──────── MATERIAL FOR THIS EXERCISE

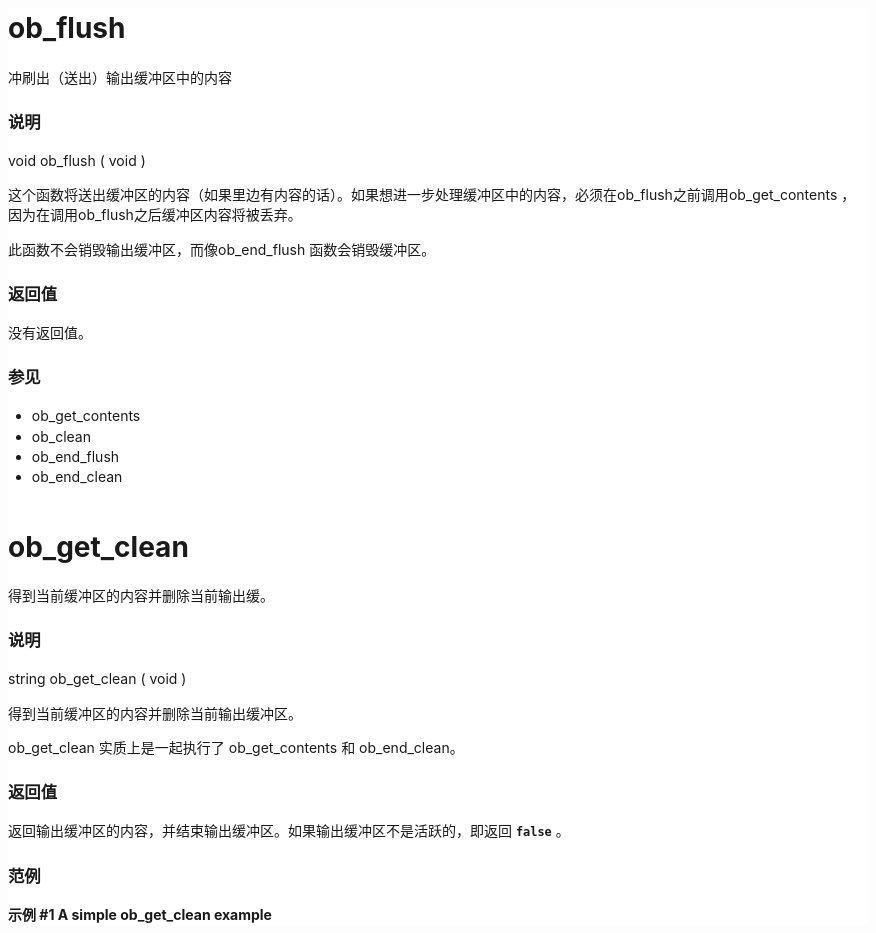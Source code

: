 ob\_flush
=========

冲刷出（送出）输出缓冲区中的内容

### 说明

<span class="type">void</span> <span class="methodname">ob\_flush</span>
( <span class="methodparam">void</span> )

这个函数将送出缓冲区的内容（如果里边有内容的话）。如果想进一步处理缓冲区中的内容，必须在<span
class="function">ob\_flush</span>之前调用<span
class="function">ob\_get\_contents</span> ，因为在调用<span
class="function">ob\_flush</span>之后缓冲区内容将被丢弃。

此函数不会销毁输出缓冲区，而像<span
class="function">ob\_end\_flush</span> 函数会销毁缓冲区。

### 返回值

没有返回值。

### 参见

-   <span class="function">ob\_get\_contents</span>
-   <span class="function">ob\_clean</span>
-   <span class="function">ob\_end\_flush</span>
-   <span class="function">ob\_end\_clean</span>

ob\_get\_clean
==============

得到当前缓冲区的内容并删除当前输出缓。

### 说明

<span class="type">string</span> <span
class="methodname">ob\_get\_clean</span> ( <span
class="methodparam">void</span> )

得到当前缓冲区的内容并删除当前输出缓冲区。

<span class="function">ob\_get\_clean</span> 实质上是一起执行了 <span
class="function">ob\_get\_contents</span> 和 <span
class="function">ob\_end\_clean</span>。

### 返回值

返回输出缓冲区的内容，并结束输出缓冲区。如果输出缓冲区不是活跃的，即返回
**`false`** 。

### 范例

**示例 \#1 A simple <span class="function">ob\_get\_clean</span>
example**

────────────────

__TASK DIRECTIONS__.
In the copy, include no pictures; transcribe every record above verbatim.

__EXERCISE RESULT__.
Source code

: ob\_flush
=========

冲刷出（送出）输出缓冲区中的内容

### 说明

<span class="type">void</span> <span class="methodname">ob\_flush</span>
( <span class="methodparam">void</span> )

这个函数将送出缓冲区的内容（如果里边有内容的话）。如果想进一步处理缓冲区中的内容，必须在<span
class="function">ob\_flush</span>之前调用<span
class="function">ob\_get\_contents</span> ，因为在调用<span
class="function">ob\_flush</span>之后缓冲区内容将被丢弃。

此函数不会销毁输出缓冲区，而像<span
class="function">ob\_end\_flush</span> 函数会销毁缓冲区。

### 返回值

没有返回值。

### 参见

-   <span class="function">ob\_get\_contents</span>
-   <span class="function">ob\_clean</span>
-   <span class="function">ob\_end\_flush</span>
-   <span class="function">ob\_end\_clean</span>

ob\_get\_clean
==============

得到当前缓冲区的内容并删除当前输出缓。

### 说明

<span class="type">string</span> <span
class="methodname">ob\_get\_clean</span> ( <span
class="methodparam">void</span> )

得到当前缓冲区的内容并删除当前输出缓冲区。

<span class="function">ob\_get\_clean</span> 实质上是一起执行了 <span
class="function">ob\_get\_contents</span> 和 <span
class="function">ob\_end\_clean</span>。

### 返回值

返回输出缓冲区的内容，并结束输出缓冲区。如果输出缓冲区不是活跃的，即返回
**`false`** 。

### 范例

**示例 \#1 A simple <span class="function">ob\_get\_clean</span>
example**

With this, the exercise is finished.